§ **DATASET EXTRACT**:
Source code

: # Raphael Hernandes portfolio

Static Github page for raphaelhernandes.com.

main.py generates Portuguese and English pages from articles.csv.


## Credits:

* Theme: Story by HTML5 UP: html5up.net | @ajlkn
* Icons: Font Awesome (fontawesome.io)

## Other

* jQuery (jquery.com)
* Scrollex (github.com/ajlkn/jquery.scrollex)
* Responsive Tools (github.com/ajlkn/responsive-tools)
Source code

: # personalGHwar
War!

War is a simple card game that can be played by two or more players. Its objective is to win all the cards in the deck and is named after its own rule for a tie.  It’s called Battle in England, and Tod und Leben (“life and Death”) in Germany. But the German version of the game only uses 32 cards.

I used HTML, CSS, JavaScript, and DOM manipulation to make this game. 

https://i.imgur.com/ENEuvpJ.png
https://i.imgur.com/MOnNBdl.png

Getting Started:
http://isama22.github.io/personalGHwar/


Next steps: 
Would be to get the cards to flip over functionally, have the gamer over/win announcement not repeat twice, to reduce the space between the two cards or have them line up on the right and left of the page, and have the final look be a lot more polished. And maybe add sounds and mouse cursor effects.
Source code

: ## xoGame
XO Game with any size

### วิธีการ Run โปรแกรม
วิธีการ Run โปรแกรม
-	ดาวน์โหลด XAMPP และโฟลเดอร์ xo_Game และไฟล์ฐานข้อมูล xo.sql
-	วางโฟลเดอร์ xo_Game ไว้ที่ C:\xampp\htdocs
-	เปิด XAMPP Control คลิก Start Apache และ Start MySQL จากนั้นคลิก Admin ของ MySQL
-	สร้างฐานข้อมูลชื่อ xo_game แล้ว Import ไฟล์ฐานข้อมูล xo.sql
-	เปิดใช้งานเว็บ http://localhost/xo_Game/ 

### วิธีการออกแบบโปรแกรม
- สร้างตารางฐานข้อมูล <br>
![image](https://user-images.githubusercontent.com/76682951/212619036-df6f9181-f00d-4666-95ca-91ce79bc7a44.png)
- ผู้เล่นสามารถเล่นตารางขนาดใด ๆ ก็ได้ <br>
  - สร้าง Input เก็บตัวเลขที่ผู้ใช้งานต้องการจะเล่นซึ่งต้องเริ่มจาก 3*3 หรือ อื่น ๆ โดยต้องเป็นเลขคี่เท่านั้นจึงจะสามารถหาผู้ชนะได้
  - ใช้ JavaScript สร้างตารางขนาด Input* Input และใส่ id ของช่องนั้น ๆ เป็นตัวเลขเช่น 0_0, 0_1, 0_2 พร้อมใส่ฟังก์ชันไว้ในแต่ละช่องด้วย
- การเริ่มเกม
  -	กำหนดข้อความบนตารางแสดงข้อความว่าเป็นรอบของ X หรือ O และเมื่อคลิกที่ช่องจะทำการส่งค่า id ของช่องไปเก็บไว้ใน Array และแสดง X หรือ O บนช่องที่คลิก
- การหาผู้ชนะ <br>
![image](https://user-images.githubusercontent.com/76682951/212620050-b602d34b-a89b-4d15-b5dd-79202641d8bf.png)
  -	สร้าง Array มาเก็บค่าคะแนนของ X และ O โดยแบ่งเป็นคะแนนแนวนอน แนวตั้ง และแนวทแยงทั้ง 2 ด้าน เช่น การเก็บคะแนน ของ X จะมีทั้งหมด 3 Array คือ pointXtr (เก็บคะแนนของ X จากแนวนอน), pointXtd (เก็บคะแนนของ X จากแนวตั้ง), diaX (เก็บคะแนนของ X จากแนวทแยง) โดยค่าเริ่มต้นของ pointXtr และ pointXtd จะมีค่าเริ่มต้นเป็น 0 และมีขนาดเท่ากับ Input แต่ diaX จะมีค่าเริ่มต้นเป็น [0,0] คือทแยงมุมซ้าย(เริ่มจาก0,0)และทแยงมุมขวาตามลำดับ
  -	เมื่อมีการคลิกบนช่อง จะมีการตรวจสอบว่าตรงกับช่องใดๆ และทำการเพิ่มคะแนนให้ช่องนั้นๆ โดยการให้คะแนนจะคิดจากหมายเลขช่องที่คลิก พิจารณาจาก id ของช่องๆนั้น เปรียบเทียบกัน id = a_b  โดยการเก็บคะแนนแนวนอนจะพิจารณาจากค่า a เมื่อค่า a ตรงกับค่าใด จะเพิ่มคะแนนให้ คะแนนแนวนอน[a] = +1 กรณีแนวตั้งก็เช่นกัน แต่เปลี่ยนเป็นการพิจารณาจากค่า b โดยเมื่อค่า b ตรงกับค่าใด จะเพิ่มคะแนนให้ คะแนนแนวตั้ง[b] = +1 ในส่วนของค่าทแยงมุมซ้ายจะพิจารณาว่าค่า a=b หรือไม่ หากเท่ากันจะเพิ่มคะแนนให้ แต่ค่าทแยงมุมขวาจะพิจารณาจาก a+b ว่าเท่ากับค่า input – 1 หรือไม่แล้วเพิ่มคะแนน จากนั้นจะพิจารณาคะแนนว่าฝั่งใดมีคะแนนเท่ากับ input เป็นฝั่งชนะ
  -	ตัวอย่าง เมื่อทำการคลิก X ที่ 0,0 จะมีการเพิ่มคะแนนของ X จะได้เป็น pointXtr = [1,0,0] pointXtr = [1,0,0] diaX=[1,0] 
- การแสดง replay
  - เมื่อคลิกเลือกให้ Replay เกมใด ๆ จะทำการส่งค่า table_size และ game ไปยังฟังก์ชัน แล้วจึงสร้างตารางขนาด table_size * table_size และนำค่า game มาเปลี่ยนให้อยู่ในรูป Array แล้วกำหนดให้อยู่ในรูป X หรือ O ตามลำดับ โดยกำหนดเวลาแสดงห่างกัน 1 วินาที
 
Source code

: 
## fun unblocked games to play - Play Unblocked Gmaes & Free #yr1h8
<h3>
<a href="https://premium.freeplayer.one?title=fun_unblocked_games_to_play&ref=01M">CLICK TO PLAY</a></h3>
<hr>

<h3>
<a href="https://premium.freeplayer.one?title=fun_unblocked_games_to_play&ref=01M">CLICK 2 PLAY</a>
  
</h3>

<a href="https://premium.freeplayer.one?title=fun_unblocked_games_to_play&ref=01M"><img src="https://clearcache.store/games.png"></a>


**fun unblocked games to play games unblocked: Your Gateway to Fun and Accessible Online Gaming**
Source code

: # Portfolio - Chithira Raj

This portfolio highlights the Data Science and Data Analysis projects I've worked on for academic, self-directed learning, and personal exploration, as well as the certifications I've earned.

§ **TASK TO COMPLETE**: Above are the entries; copy every line among them that contains the word "title".

§ **YOUR SOLUTION**:
<a href="https://premium.freeplayer.one?title=fun_unblocked_games_to_play&ref=01M">CLICK TO PLAY</a></h3>
<a href="https://premium.freeplayer.one?title=fun_unblocked_games_to_play&ref=01M">CLICK 2 PLAY</a>
<a href="https://premium.freeplayer.one?title=fun_unblocked_games_to_play&ref=01M"><img src="https://clearcache.store/games.png"></a>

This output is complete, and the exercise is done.